Start of Block

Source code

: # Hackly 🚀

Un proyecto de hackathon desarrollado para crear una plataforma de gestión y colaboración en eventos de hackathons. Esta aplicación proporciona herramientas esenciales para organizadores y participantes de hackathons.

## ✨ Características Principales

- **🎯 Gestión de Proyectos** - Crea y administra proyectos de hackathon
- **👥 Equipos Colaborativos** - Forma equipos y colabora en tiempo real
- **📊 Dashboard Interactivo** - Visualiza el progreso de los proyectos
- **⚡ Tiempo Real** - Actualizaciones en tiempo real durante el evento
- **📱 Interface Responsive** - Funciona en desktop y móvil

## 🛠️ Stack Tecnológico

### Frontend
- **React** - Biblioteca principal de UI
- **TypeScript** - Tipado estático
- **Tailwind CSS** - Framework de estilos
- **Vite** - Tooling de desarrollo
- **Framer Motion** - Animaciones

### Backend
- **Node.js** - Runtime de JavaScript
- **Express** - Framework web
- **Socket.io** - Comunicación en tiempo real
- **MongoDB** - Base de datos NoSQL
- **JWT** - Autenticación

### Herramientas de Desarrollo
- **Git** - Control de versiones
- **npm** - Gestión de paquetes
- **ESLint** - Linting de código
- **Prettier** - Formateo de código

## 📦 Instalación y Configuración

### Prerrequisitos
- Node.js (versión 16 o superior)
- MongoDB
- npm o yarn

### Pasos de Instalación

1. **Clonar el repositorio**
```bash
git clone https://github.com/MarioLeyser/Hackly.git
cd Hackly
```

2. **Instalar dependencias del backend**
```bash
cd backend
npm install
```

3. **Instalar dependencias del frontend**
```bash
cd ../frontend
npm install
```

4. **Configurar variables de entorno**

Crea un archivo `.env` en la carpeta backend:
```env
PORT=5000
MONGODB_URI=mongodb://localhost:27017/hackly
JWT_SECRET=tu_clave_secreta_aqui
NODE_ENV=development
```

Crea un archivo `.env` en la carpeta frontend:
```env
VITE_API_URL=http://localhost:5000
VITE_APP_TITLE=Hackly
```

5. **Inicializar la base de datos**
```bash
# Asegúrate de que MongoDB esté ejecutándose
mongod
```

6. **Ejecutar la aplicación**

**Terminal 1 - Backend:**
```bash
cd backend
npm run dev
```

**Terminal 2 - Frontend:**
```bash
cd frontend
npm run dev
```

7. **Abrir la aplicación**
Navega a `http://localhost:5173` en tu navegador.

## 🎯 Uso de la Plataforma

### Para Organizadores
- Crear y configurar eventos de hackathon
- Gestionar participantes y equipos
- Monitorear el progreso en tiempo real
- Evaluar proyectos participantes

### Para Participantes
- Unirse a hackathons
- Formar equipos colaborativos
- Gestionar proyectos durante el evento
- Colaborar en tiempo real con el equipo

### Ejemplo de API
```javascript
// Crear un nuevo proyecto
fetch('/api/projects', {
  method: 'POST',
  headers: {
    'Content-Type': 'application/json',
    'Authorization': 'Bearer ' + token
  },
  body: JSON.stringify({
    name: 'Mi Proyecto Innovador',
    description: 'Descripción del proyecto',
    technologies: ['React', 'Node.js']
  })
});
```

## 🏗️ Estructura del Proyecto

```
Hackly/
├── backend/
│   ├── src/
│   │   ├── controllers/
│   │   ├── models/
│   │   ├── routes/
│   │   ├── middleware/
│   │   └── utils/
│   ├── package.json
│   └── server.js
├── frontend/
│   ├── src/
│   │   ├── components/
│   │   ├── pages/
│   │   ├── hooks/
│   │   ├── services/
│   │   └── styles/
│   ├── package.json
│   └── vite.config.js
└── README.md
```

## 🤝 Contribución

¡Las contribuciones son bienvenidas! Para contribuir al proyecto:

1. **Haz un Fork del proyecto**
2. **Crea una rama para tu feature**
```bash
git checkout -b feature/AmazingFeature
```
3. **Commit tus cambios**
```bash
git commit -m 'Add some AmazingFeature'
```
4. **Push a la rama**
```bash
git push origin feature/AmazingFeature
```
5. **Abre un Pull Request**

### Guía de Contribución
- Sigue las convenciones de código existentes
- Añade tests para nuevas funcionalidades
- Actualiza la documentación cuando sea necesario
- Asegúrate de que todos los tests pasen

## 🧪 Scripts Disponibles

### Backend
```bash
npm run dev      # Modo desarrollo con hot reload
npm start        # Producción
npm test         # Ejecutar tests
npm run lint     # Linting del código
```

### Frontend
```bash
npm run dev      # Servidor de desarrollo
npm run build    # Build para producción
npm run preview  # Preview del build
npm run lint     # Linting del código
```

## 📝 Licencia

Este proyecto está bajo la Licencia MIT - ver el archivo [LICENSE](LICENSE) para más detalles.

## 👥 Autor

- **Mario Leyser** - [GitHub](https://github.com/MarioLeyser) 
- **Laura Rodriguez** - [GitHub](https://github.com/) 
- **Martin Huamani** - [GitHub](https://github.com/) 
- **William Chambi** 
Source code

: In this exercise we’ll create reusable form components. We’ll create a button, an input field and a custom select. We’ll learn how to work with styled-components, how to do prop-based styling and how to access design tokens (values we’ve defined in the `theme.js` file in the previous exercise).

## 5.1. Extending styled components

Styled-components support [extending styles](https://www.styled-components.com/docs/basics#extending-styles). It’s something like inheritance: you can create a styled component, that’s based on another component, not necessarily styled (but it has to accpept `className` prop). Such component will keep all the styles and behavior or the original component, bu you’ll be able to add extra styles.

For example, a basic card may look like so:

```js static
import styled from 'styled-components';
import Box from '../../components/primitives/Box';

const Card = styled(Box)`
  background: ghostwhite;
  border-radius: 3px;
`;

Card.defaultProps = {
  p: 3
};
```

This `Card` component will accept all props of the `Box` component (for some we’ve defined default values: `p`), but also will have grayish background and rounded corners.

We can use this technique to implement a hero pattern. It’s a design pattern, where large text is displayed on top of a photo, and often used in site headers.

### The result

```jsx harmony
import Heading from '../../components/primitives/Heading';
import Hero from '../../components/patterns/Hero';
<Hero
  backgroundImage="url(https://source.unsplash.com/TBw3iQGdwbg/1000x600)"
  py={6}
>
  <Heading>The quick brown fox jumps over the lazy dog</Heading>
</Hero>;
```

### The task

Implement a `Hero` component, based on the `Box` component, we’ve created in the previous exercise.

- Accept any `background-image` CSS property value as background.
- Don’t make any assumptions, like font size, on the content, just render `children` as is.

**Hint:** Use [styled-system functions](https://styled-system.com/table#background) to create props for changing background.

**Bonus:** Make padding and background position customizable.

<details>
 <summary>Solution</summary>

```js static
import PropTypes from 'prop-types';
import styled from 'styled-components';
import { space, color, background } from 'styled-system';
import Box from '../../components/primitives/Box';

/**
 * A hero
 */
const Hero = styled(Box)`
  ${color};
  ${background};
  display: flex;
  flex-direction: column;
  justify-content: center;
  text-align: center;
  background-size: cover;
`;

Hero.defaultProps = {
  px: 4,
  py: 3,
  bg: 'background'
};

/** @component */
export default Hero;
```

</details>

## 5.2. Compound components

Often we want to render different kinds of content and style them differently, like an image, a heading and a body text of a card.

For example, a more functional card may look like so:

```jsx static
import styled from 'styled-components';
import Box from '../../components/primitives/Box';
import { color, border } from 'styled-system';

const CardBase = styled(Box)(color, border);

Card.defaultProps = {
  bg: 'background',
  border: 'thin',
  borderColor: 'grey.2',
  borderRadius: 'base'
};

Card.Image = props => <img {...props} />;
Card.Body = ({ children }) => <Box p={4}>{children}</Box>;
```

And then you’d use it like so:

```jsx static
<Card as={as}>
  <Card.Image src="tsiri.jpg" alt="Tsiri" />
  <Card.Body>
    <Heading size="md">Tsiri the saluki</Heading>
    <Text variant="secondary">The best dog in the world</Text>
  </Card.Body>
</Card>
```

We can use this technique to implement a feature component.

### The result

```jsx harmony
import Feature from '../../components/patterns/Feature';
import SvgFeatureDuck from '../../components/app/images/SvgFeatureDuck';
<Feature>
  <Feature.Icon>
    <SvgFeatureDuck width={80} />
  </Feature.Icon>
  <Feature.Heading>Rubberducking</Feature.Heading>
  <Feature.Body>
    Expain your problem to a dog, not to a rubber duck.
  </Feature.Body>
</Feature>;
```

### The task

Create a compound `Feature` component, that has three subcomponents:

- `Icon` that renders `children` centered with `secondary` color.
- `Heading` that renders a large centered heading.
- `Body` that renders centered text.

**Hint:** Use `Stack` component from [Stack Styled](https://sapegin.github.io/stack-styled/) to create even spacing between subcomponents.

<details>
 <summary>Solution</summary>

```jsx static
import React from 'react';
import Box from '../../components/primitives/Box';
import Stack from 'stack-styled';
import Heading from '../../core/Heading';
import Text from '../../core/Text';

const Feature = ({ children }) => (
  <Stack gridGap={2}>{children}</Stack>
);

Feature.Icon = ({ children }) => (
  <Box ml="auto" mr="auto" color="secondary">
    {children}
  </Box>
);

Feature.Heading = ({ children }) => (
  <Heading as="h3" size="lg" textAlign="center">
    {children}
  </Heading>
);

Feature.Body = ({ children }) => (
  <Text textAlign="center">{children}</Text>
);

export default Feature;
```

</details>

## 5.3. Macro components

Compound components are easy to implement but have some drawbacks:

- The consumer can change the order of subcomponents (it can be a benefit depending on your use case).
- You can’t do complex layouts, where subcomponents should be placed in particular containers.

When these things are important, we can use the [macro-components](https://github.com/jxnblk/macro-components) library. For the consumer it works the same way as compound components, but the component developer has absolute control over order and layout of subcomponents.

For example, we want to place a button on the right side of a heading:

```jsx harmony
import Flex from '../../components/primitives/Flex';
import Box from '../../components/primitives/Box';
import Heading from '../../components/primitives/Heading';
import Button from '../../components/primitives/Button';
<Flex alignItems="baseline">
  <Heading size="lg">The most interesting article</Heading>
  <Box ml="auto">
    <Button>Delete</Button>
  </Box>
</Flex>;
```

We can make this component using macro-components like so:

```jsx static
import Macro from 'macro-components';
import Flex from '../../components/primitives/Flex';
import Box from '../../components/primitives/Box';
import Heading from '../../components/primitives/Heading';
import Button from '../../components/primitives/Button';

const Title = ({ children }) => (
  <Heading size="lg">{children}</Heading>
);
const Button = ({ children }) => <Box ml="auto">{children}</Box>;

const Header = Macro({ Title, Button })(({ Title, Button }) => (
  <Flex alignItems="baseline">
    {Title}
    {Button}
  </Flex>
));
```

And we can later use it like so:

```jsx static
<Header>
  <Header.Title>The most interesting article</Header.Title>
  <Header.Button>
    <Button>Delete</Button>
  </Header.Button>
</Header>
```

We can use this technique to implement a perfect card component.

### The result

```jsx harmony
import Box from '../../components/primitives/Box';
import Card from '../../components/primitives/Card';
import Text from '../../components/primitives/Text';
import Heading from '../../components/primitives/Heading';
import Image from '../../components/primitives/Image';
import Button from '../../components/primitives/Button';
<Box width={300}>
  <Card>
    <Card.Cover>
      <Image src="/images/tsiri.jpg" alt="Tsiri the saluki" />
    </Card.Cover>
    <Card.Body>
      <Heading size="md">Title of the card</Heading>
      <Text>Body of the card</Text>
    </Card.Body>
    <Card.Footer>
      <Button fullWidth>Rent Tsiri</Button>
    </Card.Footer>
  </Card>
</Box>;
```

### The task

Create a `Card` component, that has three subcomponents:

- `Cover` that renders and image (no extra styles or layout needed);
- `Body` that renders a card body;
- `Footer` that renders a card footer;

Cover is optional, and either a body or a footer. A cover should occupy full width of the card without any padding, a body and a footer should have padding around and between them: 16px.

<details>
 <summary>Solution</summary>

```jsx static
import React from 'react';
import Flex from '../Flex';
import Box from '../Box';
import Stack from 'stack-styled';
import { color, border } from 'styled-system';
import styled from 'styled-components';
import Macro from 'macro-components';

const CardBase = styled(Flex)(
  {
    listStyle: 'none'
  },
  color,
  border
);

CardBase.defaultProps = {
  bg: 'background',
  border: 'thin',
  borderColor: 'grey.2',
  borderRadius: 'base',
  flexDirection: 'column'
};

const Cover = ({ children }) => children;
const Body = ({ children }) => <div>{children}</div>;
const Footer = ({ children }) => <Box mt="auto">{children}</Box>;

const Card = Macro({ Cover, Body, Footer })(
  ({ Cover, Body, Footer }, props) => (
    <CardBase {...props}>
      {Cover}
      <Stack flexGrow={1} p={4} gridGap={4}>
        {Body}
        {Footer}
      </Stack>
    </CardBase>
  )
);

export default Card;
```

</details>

End of Block

The response must consist solely of the lines from the first line of the entries through the line containing "### Prerrequisitos", repeated exactly.

Source code

: # Hackly 🚀

Un proyecto de hackathon desarrollado para crear una plataforma de gestión y colaboración en eventos de hackathons. Esta aplicación proporciona herramientas esenciales para organizadores y participantes de hackathons.

## ✨ Características Principales

- **🎯 Gestión de Proyectos** - Crea y administra proyectos de hackathon
- **👥 Equipos Colaborativos** - Forma equipos y colabora en tiempo real
- **📊 Dashboard Interactivo** - Visualiza el progreso de los proyectos
- **⚡ Tiempo Real** - Actualizaciones en tiempo real durante el evento
- **📱 Interface Responsive** - Funciona en desktop y móvil

## 🛠️ Stack Tecnológico

### Frontend
- **React** - Biblioteca principal de UI
- **TypeScript** - Tipado estático
- **Tailwind CSS** - Framework de estilos
- **Vite** - Tooling de desarrollo
- **Framer Motion** - Animaciones

### Backend
- **Node.js** - Runtime de JavaScript
- **Express** - Framework web
- **Socket.io** - Comunicación en tiempo real
- **MongoDB** - Base de datos NoSQL
- **JWT** - Autenticación

### Herramientas de Desarrollo
- **Git** - Control de versiones
- **npm** - Gestión de paquetes
- **ESLint** - Linting de código
- **Prettier** - Formateo de código

## 📦 Instalación y Configuración

### Prerrequisitos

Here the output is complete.